Sketching the Richest Temple on Earth

The first time I stood before the gopuram of Sree Padmanabhaswamy Temple, I was a schoolboy on a class trip, more interested in my friends than in history. That was forty-five years ago. What stayed with me from that day is strange and fragmentary. I remember the gopuram catching the light, gold and glowing, almost too bright to look at directly. I remember a massive door, the kind that makes a child feel very small. And I remember glancing around at the sloping roofs of the old houses surrounding the temple, tiled and weathered, though I could not tell you now what they looked like in any real detail. That is all. A flash of gold, a door, some rooftops. Everything else has faded.

Last month I went back, this time with a sketchbook instead of a school uniform. I went specifically to draw, to sit somewhere quiet near the temple and try to capture some of what I had only half noticed as a boy. It is a different way of seeing a place. When you sketch something, you cannot rush past it. You have to look at the proportions of the gopuram, the rhythm of its tiers, the way the carved figures repeat and vary as they rise. I spent a long time just looking before I made a single mark.

As I sketched, I kept thinking about how many centuries of people had stood in this same spot before me. The temple is believed to date back to around the 8th century, although local tradition and the old scriptures place its origins much further back, into the realm of legend. The deity inside, Vishnu reclining on the serpent Ananta with a lotus rising from his navel, gives the temple its name, and that image of stillness seemed to settle over the whole place while I was drawing.

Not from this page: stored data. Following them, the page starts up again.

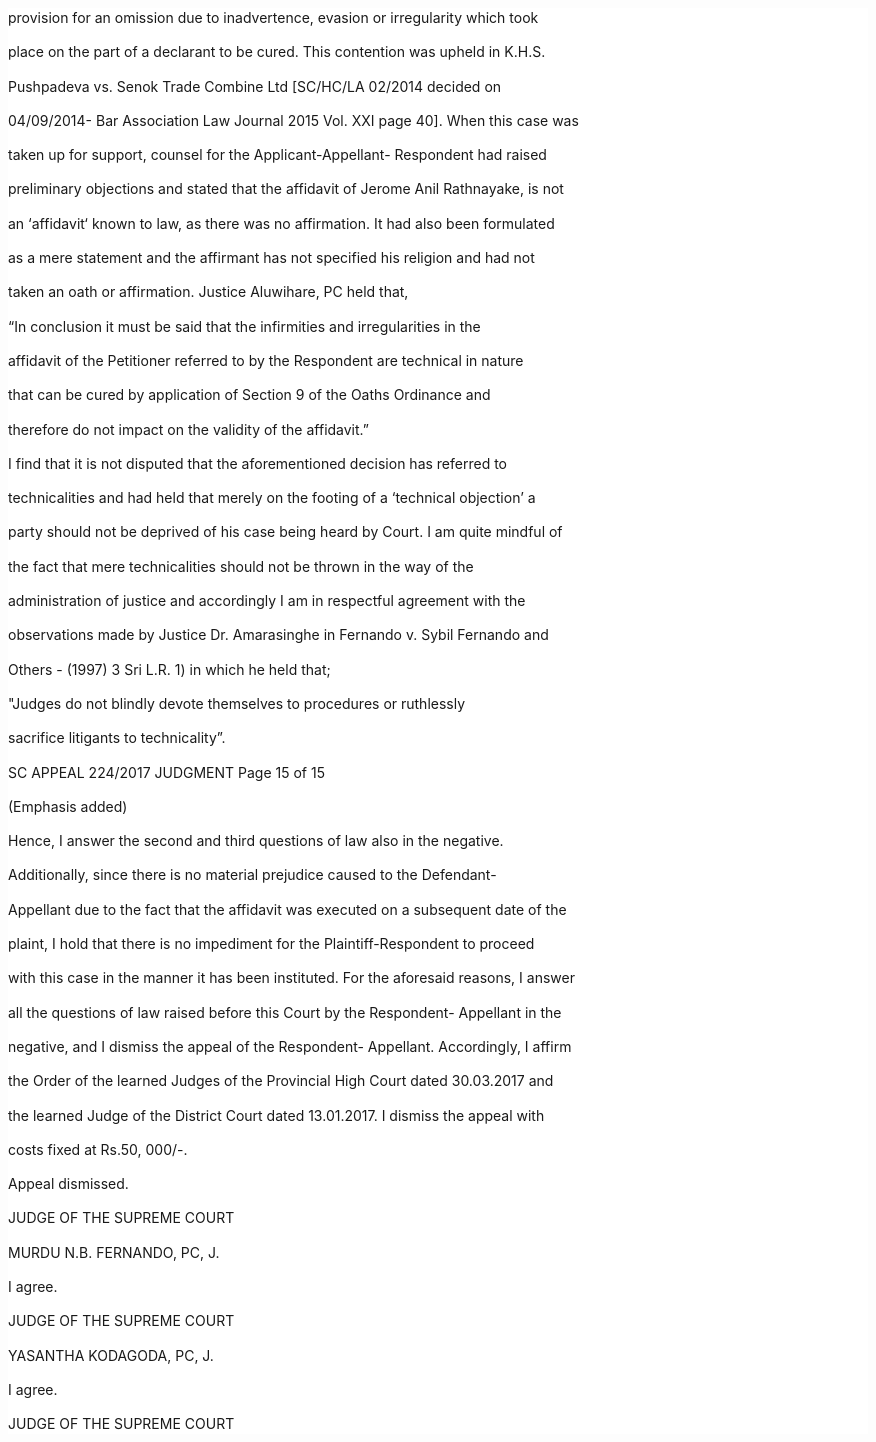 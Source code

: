 provision for an omission due to inadvertence, evasion or irregularity which took

place on the part of a declarant to be cured. This contention was upheld in K.H.S.

Pushpadeva vs. Senok Trade Combine Ltd [SC/HC/LA 02/2014 decided on

04/09/2014- Bar Association Law Journal 2015 Vol. XXI page 40]. When this case was

taken up for support, counsel for the Applicant-Appellant- Respondent had raised

preliminary objections and stated that the affidavit of Jerome Anil Rathnayake, is not

an ‘affidavit‘ known to law, as there was no affirmation. It had also been formulated

as a mere statement and the affirmant has not specified his religion and had not

taken an oath or affirmation. Justice Aluwihare, PC held that,

“In conclusion it must be said that the infirmities and irregularities in the

affidavit of the Petitioner referred to by the Respondent are technical in nature

that can be cured by application of Section 9 of the Oaths Ordinance and

therefore do not impact on the validity of the affidavit.”

I find that it is not disputed that the aforementioned decision has referred to

technicalities and had held that merely on the footing of a ‘technical objection’ a

party should not be deprived of his case being heard by Court. I am quite mindful of

the fact that mere technicalities should not be thrown in the way of the

administration of justice and accordingly I am in respectful agreement with the

observations made by Justice Dr. Amarasinghe in Fernando v. Sybil Fernando and

Others - (1997) 3 Sri L.R. 1) in which he held that;

"Judges do not blindly devote themselves to procedures or ruthlessly

sacrifice litigants to technicality”.

SC APPEAL 224/2017 JUDGMENT Page 15 of 15

(Emphasis added)

Hence, I answer the second and third questions of law also in the negative.

Additionally, since there is no material prejudice caused to the Defendant-

Appellant due to the fact that the affidavit was executed on a subsequent date of the

plaint, I hold that there is no impediment for the Plaintiff-Respondent to proceed

with this case in the manner it has been instituted. For the aforesaid reasons, I answer

all the questions of law raised before this Court by the Respondent- Appellant in the

negative, and I dismiss the appeal of the Respondent- Appellant. Accordingly, I affirm

the Order of the learned Judges of the Provincial High Court dated 30.03.2017 and

the learned Judge of the District Court dated 13.01.2017. I dismiss the appeal with

costs fixed at Rs.50, 000/-.

Appeal dismissed.

JUDGE OF THE SUPREME COURT

MURDU N.B. FERNANDO, PC, J.

I agree.

JUDGE OF THE SUPREME COURT

YASANTHA KODAGODA, PC, J.

I agree.

JUDGE OF THE SUPREME COURT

The mix of Kerala and Dravidian architecture became much clearer once I started sketching. From a distance, the gopuram dominates everything, tier after tier of carved figures rising up. But when you spend an hour drawing, you begin to notice the other parts too, the long stone corridors, the sloping roofs, the details that feel shaped by Kerala’s own climate and craftsmanship rather than borrowed from elsewhere.

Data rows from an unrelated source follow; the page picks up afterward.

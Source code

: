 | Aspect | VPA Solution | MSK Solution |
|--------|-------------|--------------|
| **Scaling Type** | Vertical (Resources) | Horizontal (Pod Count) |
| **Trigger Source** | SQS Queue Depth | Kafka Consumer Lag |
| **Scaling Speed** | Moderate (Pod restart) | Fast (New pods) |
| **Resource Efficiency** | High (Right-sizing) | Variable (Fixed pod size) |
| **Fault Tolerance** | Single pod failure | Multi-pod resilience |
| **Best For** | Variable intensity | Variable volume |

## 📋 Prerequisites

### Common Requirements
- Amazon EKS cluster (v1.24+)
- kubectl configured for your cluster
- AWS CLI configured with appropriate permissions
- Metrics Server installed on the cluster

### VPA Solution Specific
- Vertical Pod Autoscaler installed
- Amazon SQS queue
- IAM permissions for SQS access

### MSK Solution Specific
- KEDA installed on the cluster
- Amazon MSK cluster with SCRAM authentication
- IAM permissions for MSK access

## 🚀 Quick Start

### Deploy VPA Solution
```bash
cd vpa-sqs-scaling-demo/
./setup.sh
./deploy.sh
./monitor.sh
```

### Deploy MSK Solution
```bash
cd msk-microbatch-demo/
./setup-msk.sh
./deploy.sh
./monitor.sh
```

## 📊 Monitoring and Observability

I also found myself thinking about the Travancore kings while I worked, especially Marthanda Varma, who is remembered for expanding and enriching the temple until it became one of the grandest in India. He is said to have surrendered his own kingdom to the deity, calling himself a servant of Padmanabha from then on. That bond between the royal family and the temple has continued for generations, right down to today, with the family still involved in its affairs.

That dedication of the kingdom to the deity is really where the wealth began. For centuries afterward, donations from devotees, rulers and traders piled up in the temple’s underground vaults, largely untouched and forgotten by most people outside the royal family. When the Supreme Court ordered the vaults opened in 2011, five of the six were unsealed, and what came out was staggering: 800 kilograms of gold coins, an 18-foot pure gold chain, a 500 kilogram gold sheaf, and a golden throne studded with diamonds, among countless other items. The combined value of these vaults is usually estimated somewhere between 18 and 22 billion dollars, making this the richest temple in the world. And then there is Vault B, never opened, said to be guarded by ritual and tradition, with some believing it could hold even more than everything found so far.

Sketching the temple felt like closing a loop that opened forty-five years ago. The boy who saw only a golden gopuram and a big door has become a man who can finally sit with this place, take his time, and try to put some of its weight and light onto paper. The gold is still there, and so is the door. But now I know there is so much more underneath, both in the stone and in the ground beneath it.